● **WHAT THE EXERCISE ASKS**: Exactly and only the lines from the one containing "- Ship an example" through the close of the entries below are to be set down.

● **RECORDS FOR THIS TASK**:

--*--

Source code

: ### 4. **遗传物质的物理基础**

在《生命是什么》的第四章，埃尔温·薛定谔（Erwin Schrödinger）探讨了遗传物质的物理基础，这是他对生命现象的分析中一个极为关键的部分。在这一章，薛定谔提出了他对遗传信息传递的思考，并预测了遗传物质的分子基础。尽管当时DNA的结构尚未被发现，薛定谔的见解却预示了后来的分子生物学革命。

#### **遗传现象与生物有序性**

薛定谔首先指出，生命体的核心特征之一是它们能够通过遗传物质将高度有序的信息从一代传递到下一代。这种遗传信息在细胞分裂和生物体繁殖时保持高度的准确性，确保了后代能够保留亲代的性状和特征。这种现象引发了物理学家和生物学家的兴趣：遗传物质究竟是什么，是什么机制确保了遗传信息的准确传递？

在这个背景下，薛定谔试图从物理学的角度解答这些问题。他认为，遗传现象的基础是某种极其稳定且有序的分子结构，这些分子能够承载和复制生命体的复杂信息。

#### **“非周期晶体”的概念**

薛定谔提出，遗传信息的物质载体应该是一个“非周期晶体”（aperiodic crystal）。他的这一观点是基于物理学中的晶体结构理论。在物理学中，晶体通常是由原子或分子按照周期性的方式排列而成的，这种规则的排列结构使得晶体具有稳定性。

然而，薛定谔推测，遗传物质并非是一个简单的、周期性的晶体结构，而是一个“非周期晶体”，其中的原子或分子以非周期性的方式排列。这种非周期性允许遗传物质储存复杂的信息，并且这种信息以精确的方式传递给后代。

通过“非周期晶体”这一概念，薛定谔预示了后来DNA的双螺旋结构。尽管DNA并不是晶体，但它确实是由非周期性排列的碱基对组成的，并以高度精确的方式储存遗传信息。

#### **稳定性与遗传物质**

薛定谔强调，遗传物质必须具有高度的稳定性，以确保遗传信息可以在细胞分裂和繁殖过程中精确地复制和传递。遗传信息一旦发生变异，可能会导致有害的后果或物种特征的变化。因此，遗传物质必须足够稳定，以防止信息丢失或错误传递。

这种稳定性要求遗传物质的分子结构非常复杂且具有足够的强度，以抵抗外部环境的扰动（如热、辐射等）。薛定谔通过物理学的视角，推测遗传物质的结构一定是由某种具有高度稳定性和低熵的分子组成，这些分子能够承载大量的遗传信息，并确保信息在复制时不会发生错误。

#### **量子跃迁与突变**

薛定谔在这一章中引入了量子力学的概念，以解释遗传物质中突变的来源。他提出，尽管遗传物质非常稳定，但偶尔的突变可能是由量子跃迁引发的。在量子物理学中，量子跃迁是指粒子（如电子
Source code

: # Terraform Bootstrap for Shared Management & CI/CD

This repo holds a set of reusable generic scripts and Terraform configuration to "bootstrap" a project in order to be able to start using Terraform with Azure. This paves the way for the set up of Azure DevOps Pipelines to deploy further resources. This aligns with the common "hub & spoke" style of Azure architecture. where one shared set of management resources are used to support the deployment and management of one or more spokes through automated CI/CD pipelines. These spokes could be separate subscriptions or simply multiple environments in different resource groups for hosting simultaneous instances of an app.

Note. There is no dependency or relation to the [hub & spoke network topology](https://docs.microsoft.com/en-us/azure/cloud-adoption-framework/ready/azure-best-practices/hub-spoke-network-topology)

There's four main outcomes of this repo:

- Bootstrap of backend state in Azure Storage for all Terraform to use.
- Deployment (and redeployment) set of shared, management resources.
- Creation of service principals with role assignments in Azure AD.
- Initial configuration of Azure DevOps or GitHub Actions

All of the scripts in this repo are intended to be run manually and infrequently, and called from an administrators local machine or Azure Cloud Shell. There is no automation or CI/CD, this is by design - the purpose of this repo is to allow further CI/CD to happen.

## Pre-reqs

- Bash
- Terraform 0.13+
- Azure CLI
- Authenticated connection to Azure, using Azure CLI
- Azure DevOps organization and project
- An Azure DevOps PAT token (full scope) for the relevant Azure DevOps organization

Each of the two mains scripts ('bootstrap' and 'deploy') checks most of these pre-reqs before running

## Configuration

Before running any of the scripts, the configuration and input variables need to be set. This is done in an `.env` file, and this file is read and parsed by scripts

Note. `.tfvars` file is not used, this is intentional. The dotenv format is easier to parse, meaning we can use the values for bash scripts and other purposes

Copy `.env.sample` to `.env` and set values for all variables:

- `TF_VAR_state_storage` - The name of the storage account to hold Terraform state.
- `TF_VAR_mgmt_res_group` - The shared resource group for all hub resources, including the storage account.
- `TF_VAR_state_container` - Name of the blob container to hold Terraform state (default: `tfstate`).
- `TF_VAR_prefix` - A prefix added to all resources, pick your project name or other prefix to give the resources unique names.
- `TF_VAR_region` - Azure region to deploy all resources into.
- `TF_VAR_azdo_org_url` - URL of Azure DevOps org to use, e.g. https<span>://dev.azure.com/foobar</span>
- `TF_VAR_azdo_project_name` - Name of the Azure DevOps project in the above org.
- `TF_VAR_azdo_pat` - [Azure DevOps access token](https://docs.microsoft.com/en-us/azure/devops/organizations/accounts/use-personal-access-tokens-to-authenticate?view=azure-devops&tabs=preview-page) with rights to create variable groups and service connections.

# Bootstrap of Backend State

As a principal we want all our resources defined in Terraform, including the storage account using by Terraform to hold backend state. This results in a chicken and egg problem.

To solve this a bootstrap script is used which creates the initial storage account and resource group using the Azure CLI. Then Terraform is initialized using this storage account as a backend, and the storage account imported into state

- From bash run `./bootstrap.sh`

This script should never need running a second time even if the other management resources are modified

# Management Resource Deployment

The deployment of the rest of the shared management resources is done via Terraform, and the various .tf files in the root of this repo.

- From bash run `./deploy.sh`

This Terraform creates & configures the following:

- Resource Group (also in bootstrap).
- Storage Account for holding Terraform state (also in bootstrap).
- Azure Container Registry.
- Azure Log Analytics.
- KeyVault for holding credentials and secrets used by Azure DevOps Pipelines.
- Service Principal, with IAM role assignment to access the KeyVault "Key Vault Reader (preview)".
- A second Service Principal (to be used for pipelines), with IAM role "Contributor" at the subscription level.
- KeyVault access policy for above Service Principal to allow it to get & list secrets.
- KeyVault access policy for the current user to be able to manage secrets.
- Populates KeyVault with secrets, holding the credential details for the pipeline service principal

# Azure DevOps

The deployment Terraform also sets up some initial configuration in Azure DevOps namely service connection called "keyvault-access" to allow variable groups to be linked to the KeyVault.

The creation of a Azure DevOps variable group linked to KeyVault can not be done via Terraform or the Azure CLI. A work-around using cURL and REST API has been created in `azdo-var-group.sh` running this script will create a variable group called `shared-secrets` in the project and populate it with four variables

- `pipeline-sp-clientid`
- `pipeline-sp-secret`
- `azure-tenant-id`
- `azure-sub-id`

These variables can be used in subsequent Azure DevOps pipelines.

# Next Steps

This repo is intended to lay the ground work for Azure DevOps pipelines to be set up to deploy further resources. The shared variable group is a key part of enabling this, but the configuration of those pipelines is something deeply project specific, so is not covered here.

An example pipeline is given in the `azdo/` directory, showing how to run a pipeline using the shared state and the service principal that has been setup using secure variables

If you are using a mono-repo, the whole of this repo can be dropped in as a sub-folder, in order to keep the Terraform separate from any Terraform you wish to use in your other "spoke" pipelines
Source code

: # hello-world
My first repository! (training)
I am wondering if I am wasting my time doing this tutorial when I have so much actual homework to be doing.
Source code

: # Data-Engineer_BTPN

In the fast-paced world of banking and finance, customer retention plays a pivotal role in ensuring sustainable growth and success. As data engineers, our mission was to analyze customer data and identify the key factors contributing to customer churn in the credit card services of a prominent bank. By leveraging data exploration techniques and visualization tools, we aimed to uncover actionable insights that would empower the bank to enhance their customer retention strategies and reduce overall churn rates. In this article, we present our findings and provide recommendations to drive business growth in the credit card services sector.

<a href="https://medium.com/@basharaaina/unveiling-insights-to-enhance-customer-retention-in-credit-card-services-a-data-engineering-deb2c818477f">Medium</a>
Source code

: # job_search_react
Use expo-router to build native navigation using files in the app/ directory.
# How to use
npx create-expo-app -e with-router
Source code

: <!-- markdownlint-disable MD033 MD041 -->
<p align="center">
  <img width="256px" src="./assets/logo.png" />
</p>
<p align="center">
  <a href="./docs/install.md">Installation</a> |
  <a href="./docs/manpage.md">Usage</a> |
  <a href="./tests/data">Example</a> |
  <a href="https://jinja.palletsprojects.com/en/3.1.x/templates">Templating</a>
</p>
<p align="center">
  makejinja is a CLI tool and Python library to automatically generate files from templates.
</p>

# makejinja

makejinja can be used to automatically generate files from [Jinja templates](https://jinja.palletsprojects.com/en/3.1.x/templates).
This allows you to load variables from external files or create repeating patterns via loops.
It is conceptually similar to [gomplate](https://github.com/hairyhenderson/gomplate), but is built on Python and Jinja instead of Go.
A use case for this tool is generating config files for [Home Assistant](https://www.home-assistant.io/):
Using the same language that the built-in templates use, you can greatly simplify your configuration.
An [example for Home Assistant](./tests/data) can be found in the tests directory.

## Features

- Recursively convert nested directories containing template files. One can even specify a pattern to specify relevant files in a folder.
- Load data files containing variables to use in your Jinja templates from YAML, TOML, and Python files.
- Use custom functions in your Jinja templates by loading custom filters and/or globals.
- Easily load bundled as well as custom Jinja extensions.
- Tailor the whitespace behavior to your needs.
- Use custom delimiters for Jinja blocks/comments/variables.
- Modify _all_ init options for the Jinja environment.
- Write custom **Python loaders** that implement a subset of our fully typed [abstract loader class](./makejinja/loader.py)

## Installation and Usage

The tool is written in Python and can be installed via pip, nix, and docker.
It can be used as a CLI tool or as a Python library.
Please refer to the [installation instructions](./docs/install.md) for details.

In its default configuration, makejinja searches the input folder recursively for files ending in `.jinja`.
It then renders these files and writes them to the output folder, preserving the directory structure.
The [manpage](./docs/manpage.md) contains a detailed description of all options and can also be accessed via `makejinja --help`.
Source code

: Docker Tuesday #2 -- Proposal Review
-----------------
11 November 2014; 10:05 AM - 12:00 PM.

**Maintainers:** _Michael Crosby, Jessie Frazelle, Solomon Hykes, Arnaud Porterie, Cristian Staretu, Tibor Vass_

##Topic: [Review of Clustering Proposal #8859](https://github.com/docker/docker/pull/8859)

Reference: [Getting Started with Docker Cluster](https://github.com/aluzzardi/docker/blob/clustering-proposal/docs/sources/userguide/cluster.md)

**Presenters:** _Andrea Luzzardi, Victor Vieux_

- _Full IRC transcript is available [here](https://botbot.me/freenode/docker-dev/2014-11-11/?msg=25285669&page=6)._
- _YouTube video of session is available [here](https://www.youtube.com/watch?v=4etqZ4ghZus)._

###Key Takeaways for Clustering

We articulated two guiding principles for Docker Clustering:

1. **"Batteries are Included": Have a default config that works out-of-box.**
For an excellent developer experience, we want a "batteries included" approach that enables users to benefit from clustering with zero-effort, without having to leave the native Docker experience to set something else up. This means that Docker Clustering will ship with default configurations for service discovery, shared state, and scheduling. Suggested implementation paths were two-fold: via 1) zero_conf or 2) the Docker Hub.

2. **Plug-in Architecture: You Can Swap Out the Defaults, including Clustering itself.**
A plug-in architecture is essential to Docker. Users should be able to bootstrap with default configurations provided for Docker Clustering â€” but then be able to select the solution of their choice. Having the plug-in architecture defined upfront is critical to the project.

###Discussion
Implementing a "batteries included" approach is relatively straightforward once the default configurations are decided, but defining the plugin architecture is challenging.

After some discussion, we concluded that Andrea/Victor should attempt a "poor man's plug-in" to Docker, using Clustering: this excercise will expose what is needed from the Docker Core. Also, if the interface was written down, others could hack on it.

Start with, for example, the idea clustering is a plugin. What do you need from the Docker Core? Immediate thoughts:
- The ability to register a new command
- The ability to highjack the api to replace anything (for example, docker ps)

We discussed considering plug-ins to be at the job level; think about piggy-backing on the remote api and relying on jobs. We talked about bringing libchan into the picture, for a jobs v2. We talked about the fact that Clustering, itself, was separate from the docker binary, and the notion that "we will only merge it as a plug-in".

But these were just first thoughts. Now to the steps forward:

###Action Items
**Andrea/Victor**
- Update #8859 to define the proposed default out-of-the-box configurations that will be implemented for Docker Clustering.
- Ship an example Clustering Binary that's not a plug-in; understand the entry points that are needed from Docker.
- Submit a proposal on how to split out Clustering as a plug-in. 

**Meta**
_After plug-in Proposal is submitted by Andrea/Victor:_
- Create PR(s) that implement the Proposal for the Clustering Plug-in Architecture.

--*--

● **ANSWER TO THE PROBLEM**:
- Ship an example Clustering Binary that's not a plug-in; understand the entry points that are needed from Docker.
- Submit a proposal on how to split out Clustering as a plug-in. 

**Meta**
_After plug-in Proposal is submitted by Andrea/Victor:_
- Create PR(s) that implement the Proposal for the Clustering Plug-in Architecture.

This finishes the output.